There’s one reason that Star Fox 64 – known as Lylat Wars in PAL regions – deserves a place in history that has almost nothing to do with the game itself. Arriving bundled with the Rumble Pak accessory, the 1997 space shooter was the first home videogame in the world to feature vibration feedback in the controller. Typical Nintendo: a major hardware innovation, soon to be copied by all the competition, disguised as a bolt-on novelty. In this instance, it may be that the company didn’t fully understand the importance of its own invention. The simplistic Rumble Pak packed a mighty punch, but Sony’s later twin-motor DualShock was far more sophisticated, and Sony’s titles were the ones to really begin to explore rumble’s possibilities for information and immersion. Still, it was an apt debut. The judders, kicks and buzzes of the Pak lent forceful support to the grandstanding showmanship of one of the all-time great videogame rollercoasters.

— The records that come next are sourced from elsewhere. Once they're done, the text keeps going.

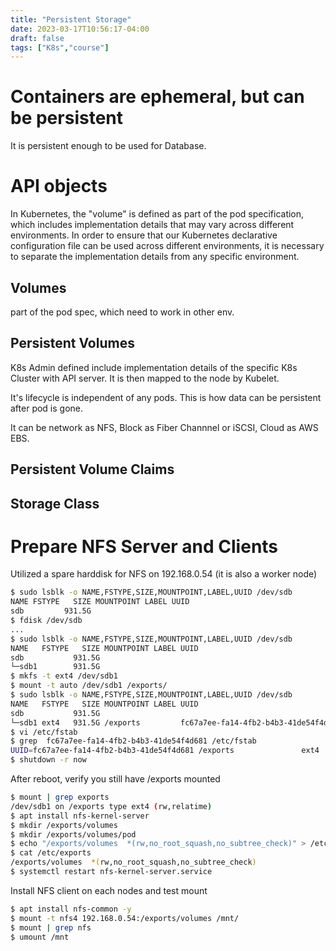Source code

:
 ```yaml
---
title: "Persistent Storage"
date: 2023-03-17T10:56:17-04:00
draft: false
tags: ["K8s","course"]
---
```


# Containers are ephemeral, but can be persistent

It is persistent enough to be used for Database.

# API objects 

In Kubernetes, the "volume" is defined as part of the pod specification, which includes implementation details that may vary across different environments. In order to ensure that our Kubernetes declarative configuration file can be used across different environments, it is necessary to separate the implementation details from any specific environment.

## Volumes

part of the pod spec, which need to work in other env.

## Persistent Volumes

K8s Admin defined include implementation details of the specific K8s Cluster with API server. It is then mapped to the node by Kubelet.

It's lifecycle is independent of any pods. This is how data can be persistent after pod is gone.

It can be network as NFS, Block as Fiber Channnel or iSCSI, Cloud as AWS EBS.



## Persistent Volume Claims

## Storage Class

# Prepare NFS Server and Clients
Utilized a spare harddisk for NFS on 192.168.0.54 (it is also a worker node)
```bash
$ sudo lsblk -o NAME,FSTYPE,SIZE,MOUNTPOINT,LABEL,UUID /dev/sdb
NAME FSTYPE   SIZE MOUNTPOINT LABEL UUID
sdb         931.5G                
$ fdisk /dev/sdb
...
$ sudo lsblk -o NAME,FSTYPE,SIZE,MOUNTPOINT,LABEL,UUID /dev/sdb
NAME   FSTYPE   SIZE MOUNTPOINT LABEL UUID
sdb           931.5G                  
└─sdb1        931.5G       
$ mkfs -t ext4 /dev/sdb1
$ mount -t auto /dev/sdb1 /exports/
$ sudo lsblk -o NAME,FSTYPE,SIZE,MOUNTPOINT,LABEL,UUID /dev/sdb
NAME   FSTYPE   SIZE MOUNTPOINT LABEL UUID
sdb           931.5G                  
└─sdb1 ext4   931.5G /exports         fc67a7ee-fa14-4fb2-b4b3-41de54f4d681
$ vi /etc/fstab
$ grep  fc67a7ee-fa14-4fb2-b4b3-41de54f4d681 /etc/fstab
UUID=fc67a7ee-fa14-4fb2-b4b3-41de54f4d681 /exports               ext4   defaults 0       0
$ shutdown -r now
```
After reboot, verify you still have /exports mounted
```bash
$ mount | grep exports
/dev/sdb1 on /exports type ext4 (rw,relatime)
$ apt install nfs-kernel-server
$ mkdir /exports/volumes
$ mkdir /exports/volumes/pod
$ echo "/exports/volumes  *(rw,no_root_squash,no_subtree_check)" > /etc/exports
$ cat /etc/exports
/exports/volumes  *(rw,no_root_squash,no_subtree_check)
$ systemctl restart nfs-kernel-server.service
```
Install NFS client on each nodes and test mount
```bash
$ apt install nfs-common -y 
$ mount -t nfs4 192.168.0.54:/exports/volumes /mnt/
$ mount | grep nfs
$ umount /mnt
```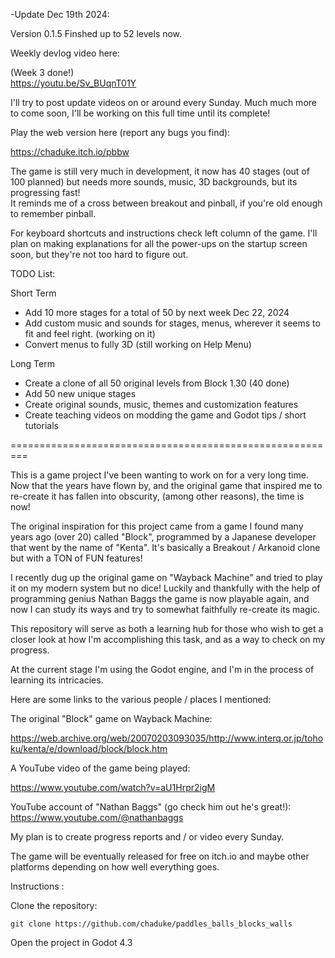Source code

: -Update Dec 19th 2024:

Version 0.1.5
Finshed up to 52 levels now. 

Weekly devlog video here: 

(Week 3 done!) 	
https://youtu.be/Sv_BUqnT01Y

I'll try to post update videos on or around every Sunday. 
Much much more to come soon, I'll be working on this full time until its complete! 

Play the web version here (report any bugs you find):

https://chaduke.itch.io/pbbw

The game is still very much in development, it now has 40 stages (out of 100 planned) but needs more sounds, music, 3D backgrounds, but its progressing fast!  
It reminds me of a cross between breakout and pinball, if you're old enough to remember pinball. 

For keyboard shortcuts and instructions check left column of the game.  I'll plan on making explanations for all the power-ups on the startup screen soon, but they're not too hard to figure out. 

TODO List:

Short Term
- Add 10 more stages for a total of 50 by next week Dec 22, 2024 
- Add custom music and sounds for stages, menus, wherever it seems to fit and feel right. (working on it)
- Convert menus to fully 3D (still working on Help Menu)

Long Term 
- Create a clone of all 50 original levels from Block 1.30 (40 done)
- Add 50 new unique stages
- Create original sounds, music, themes and customization features
- Create teaching videos on modding the game and Godot tips / short tutorials

=========================================================

This is a game project I've been wanting to work on for a very long time. Now that the years have flown by, and the original game that inspired me to re-create it has fallen into obscurity, (among other reasons), the time is now!

The original inspiration for this project came from a game I found many years ago (over 20) called "Block", programmed by a Japanese developer that went by the name of "Kenta".  It's basically a Breakout / Arkanoid clone but with a TON of FUN features!

I recently dug up the original game on "Wayback Machine" and tried to play it on my modern system but no dice!  Luckily and thankfully with the help of programming genius Nathan Baggs the game is now playable again, and now I can study its ways and try to somewhat faithfully re-create its magic.

This repository will serve as both a learning hub for those who wish to get a closer look at how I'm accomplishing this task, and as a way to check on my progress.

At the current stage I'm using the Godot engine, and I'm in the process of learning its intricacies. 

Here are some links to the various people / places I mentioned:

The original "Block" game on Wayback Machine:

https://web.archive.org/web/20070203093035/http://www.interq.or.jp/tohoku/kenta/e/download/block/block.htm

A YouTube video of the game being played:

https://www.youtube.com/watch?v=aU1Hrpr2igM

YouTube account of "Nathan Baggs" (go check him out he's great!):
https://www.youtube.com/@nathanbaggs

My plan is to create progress reports and / or video every Sunday.

The game will be eventually released for free on itch.io and maybe other platforms depending on how well everything goes.

Instructions :

Clone the repository:

```git clone https://github.com/chaduke/paddles_balls_blocks_walls```

Open the project in Godot 4.3
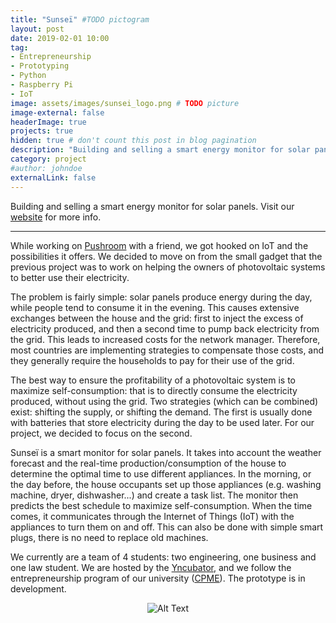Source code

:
 ```yaml
---
title: "Sunseï" #TODO pictogram
layout: post
date: 2019-02-01 10:00
tag:
- Entrepreneurship
- Prototyping
- Python
- Raspberry Pi
- IoT
image: assets/images/sunsei_logo.png # TODO picture
image-external: false
headerImage: true
projects: true
hidden: true # don't count this post in blog pagination
description: "Building and selling a smart energy monitor for solar panels."
category: project
#author: johndoe
externalLink: false
---
```


Building and selling a smart energy monitor for solar panels.
Visit our [website](www.sunsei.be) for more info.

---

While working on [Pushroom]({{site.url}}/Pushroom) with a friend, we got hooked on IoT and the possibilities it offers.
We decided to move on from the small gadget that the previous project was to work on helping the owners of photovoltaic systems to better use their electricity.

The problem is fairly simple: solar panels produce energy during the day, while people tend to consume it in the evening.
This causes extensive exchanges between the house and the grid: first to inject the excess of electricity produced, and then a second time to pump back electricity from the grid.
This leads to increased costs for the network manager.
Therefore, most countries are implementing strategies to compensate those costs, and they generally require the households to pay for their use of the grid.

The best way to ensure the profitability of a photovoltaic system is to maximize self-consumption: that is to directly consume the electricity produced, without using the grid.
Two strategies (which can be combined) exist: shifting the supply, or shifting the demand.
The first is usually done with batteries that store electricity during the day to be used later.
For our project, we decided to focus on the second.

Sunseï is a smart monitor for solar panels.
It takes into account the weather forecast and the real-time production/consumption of the house to determine the optimal time to use different appliances.
In the morning, or the day before, the house occupants set up those appliances (e.g. washing machine, dryer, dishwasher...) and create a task list.
The monitor then predicts the best schedule to maximize self-consumption.
When the time comes, it communicates through the Internet of Things (IoT) with the appliances to turn them on and off.
This can also be done with simple smart plugs, there is no need to replace old machines.

We currently are a team of 4 students: two engineering, one business and one law student.
We are hosted by the [Yncubator](https://www.yncubator.be), and we follow the entrepreneurship program of our university ([CPME](https://uclouvain.be/en/faculties/lsm/cpme)).
The prototype is in development.

<center><img class="image" src="{{ site.url }}/assets/images/sunsei_gif.gif" alt="Alt Text"></center>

Even back in 1997, a Nintendo game of its type was a rare treat. The company’s focus on home hardware and Shigeru Miyamoto’s preoccupation with complex virtual spaces had skewed its output away from the scripting and set-piece construction of the on-rails, short-form videogame. When it did try its hand, it excelled: the SNES’s Super FX-accelerated Star Fox was a technical trailblazer, and an excellent design whose multiple routes and squad interaction gave it more replayable breadth, if not depth, than a traditional hardcore shoot ’em up. The Nintendo 64 sequel didn’t discard that formula, but it did embellish it very successfully, and thanks to its extreme polish and more appropriate host machine, it’s dated much better than the ahead-of-its-time 1993 original.
Star Fox’s multiple routes are a straight three-way difficulty choice, but Star Fox 64’s branching, interactive level system is an object lesson in how to unobtrusively structure a short game for long-term satisfaction. Only OutRun’s simple but effective level tree has proved as durable. Star Fox 64’s three threads start and end in the same places, but your route bounces between them according to your performance, how effectively you come to your wingmen’s aid, and your response to events and sub-missions within each level. The mastery of feint, suggestion, secret and surprise that seemed bred into Nintendo’s designers throughout the 1990s comes into play, and an essentially linear experience is made to feel as organic and mutable as one of the company’s more labyrinthine adventures.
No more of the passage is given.